O presidente do Executivo espanhol, Mariano Rajoy, manifestou no Twitter sua "completa condenação à violenta invasão ao Parlamento da Venezuela".  O governo do Chile também repreendeu os atos violentos dessa quarta-feira. A chancelaria do país pediu que seja aberto um diálogo "confiável" entre ambas as partes.

O incidente ocorreu durante um recesso da sessão parlamentar e enquanto Maduro participava de um desfile militar na avenida de Los Próceres, pelo 206º aniversário da independência venezuelana. "Condeno absolutamente esses fatos, até onde os conheço. Nunca serei cúmplice de qualquer ação de violência", disse Maduro no ato, sem admitir que quem entrou no Legislativo foram seus apoiadores.

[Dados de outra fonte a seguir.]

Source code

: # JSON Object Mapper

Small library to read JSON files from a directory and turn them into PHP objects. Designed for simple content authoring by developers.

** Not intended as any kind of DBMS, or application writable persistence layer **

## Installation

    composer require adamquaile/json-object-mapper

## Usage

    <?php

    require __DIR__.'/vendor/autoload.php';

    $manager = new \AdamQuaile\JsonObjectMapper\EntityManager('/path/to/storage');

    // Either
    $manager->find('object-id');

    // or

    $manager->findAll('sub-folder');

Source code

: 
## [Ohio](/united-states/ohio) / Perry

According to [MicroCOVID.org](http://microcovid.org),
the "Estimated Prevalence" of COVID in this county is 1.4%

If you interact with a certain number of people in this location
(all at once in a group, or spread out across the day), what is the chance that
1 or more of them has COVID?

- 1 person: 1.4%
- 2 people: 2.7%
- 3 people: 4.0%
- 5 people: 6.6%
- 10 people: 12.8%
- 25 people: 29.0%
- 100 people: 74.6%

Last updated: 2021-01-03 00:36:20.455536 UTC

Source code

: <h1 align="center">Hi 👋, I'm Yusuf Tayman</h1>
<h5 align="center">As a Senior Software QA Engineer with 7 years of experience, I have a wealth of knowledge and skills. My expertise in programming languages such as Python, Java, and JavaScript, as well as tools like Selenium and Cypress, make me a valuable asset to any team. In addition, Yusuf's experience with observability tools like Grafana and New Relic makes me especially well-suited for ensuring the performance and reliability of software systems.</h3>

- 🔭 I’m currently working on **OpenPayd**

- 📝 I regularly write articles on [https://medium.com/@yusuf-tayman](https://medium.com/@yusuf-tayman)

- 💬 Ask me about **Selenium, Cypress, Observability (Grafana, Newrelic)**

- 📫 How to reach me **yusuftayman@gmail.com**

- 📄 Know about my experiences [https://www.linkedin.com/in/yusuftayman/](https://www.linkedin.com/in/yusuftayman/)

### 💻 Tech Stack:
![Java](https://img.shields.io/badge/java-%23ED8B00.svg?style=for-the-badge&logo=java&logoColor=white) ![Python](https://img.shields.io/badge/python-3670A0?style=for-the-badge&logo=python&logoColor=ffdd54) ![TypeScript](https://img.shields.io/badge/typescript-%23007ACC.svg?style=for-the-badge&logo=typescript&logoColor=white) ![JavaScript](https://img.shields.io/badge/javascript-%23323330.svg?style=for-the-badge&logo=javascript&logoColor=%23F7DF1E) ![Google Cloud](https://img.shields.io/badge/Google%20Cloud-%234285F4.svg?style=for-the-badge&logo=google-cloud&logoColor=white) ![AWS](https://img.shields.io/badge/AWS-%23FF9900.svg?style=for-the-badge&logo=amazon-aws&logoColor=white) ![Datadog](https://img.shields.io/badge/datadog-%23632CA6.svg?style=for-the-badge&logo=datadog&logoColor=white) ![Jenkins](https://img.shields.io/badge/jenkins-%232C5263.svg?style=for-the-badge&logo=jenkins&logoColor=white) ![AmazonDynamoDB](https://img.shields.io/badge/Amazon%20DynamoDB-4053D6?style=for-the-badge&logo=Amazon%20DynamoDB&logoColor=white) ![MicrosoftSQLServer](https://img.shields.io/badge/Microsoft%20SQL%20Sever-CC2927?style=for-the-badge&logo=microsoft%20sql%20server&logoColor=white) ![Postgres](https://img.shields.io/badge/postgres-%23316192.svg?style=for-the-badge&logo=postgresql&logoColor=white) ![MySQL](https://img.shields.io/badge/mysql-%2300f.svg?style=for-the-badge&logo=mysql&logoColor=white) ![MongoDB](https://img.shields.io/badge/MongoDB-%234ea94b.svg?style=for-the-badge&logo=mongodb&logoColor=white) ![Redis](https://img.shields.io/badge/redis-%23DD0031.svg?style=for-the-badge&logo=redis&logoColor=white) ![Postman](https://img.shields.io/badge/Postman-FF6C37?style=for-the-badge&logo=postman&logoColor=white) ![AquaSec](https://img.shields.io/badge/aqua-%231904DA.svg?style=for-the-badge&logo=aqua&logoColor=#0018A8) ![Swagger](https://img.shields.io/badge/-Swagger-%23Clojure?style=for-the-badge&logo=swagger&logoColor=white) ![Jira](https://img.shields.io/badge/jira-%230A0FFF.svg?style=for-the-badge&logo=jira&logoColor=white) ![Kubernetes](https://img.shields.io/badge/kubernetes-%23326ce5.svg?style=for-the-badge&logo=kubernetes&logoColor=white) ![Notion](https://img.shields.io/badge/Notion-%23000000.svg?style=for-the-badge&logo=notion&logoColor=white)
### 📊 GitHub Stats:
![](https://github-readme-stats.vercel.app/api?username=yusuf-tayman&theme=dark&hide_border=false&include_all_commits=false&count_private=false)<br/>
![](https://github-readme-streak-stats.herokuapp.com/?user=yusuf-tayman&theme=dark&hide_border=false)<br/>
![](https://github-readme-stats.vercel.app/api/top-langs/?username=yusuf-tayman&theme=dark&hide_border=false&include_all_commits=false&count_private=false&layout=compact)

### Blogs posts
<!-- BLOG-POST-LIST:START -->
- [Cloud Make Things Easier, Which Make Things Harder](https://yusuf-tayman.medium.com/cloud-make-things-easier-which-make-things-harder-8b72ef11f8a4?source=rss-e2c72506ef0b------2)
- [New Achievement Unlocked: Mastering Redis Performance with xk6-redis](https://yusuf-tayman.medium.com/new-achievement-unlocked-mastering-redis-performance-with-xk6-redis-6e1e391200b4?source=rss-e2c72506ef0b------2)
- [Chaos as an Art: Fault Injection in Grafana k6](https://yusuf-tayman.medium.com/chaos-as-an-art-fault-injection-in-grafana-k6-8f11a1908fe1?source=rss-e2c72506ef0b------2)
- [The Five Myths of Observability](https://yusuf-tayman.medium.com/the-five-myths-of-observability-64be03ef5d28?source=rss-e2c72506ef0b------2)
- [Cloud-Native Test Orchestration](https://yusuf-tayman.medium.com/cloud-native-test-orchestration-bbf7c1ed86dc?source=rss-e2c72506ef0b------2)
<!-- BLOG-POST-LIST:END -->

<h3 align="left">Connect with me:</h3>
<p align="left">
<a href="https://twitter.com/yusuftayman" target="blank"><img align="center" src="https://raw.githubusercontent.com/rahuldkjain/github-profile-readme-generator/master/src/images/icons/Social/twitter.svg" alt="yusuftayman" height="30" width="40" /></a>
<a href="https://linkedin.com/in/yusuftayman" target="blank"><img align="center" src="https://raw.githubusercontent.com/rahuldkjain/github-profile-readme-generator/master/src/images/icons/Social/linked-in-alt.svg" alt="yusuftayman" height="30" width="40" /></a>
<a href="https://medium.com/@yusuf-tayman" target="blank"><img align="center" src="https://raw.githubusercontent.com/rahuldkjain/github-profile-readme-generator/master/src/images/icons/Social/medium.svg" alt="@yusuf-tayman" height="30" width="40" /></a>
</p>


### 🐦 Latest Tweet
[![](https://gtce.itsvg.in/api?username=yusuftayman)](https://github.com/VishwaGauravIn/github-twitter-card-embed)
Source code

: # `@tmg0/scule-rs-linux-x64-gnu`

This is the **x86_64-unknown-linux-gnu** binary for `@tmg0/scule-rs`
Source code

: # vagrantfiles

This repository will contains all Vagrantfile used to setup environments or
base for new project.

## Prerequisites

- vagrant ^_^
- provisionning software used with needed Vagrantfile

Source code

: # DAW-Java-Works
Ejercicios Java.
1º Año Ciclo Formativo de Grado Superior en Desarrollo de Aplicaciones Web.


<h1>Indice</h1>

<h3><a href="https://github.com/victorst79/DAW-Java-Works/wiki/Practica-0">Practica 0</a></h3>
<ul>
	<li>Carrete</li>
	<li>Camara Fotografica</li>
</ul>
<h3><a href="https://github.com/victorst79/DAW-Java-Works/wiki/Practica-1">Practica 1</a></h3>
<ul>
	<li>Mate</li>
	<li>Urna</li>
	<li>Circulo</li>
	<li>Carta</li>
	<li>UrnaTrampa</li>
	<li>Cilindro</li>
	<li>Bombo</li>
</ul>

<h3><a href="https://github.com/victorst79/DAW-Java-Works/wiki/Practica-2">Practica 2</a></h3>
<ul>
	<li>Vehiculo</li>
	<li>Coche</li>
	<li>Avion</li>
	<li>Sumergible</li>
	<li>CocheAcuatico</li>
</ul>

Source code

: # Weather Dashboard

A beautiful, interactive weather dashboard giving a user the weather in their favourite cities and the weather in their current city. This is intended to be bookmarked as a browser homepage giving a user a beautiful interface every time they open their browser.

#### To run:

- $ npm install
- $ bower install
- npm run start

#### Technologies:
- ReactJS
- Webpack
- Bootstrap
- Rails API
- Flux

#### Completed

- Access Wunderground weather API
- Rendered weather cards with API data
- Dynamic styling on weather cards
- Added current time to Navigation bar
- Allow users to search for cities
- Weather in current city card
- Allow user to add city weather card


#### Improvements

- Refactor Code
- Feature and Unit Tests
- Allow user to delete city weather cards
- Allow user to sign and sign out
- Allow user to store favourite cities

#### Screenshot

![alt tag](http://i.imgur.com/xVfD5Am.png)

Depois, Maduro recriminou a oposição, exigindo que também condene a violência nos protestos e o ataque de 27 de junho, quando um policial lançou quatro granadas de um helicóptero contra a sede do Tribunal Supremo de Justiça (TSJ) em Caracas.

"Eu queria que a direita condenasse o ataque terrorista com bombas e balas, elo criminoso que estamos procurando", afirmou o presidente, que chamou essa ação de "intentona golpista".

Da pólvora aos votos

Durante o desfile, Maduro ressaltou a lealdade da cúpula militar e pediu às Forças Armadas que se mantenham unidas e que apoiem a revolução e a Constituinte. "Quando a nova Assembleia Constituinte for instalada, estaremos reeditando nosso desejo de sermos livres, soberanos e independentes", disse mais cedo o chefe das Forças Armadas, general Vladimir Padrino López.

Na sessão do Parlamento, seu presidente, Julio Borges, pediu à instituição castrense que defenda a democracia, depois de lamentar que o "militarismo esteja se impondo" aos civis. "A Venezuela vive um dilema, uma encruzilhada, queremos passar da soberania da pólvora à soberania dos votos", acrescentou.

Antes da invasão do Parlamento, o vice-presidente, Tareck El Aissami, havia convocado "os excluídos pelo modelo capitalista e por essa classe política apátrida (oposição)" a comparecer à Assembleia para referendar seu compromisso com a revolução. Depois, um grupo de chavistas foi para a frente do edifício legislativo para um "plantão" com discursos contra os opositores e contra a procuradora-geral, Luisa Ortega, processada judicialmente pelo governo. "Traidora", gritaram os partidários sobre Ortega fora do Parlamento.